#### TASK OBJECTIVE:
Report every line of the records beneath this task that holds the string "Medicine".

#### MATERIAL FOR THIS EXERCISE:
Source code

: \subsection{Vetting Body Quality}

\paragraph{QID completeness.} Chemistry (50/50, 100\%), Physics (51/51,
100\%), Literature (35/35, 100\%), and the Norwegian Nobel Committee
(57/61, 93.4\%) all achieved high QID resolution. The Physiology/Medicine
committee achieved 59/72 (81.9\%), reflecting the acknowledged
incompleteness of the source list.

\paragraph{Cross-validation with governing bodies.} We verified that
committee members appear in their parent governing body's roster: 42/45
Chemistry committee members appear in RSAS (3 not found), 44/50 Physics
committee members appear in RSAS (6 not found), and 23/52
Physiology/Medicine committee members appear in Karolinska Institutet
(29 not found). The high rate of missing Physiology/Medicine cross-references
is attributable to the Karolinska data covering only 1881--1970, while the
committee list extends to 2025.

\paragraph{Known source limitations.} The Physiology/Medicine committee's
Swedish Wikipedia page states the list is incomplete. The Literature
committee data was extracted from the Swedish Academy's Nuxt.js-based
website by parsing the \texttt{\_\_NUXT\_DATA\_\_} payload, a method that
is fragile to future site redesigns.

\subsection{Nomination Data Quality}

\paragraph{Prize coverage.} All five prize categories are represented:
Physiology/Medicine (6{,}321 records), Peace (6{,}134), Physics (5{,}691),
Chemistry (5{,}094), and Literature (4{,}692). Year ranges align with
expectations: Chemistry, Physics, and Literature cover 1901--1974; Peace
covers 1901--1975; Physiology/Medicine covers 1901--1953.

#### EXERCISE ANSWER:
(57/61, 93.4\%) all achieved high QID resolution. The Physiology/Medicine
Physiology/Medicine committee members appear in Karolinska Institutet
(29 not found). The high rate of missing Physiology/Medicine cross-references
\paragraph{Known source limitations.} The Physiology/Medicine committee's
Physiology/Medicine (6{,}321 records), Peace (6{,}134), Physics (5{,}691),
covers 1901--1975; Physiology/Medicine covers 1901--1953.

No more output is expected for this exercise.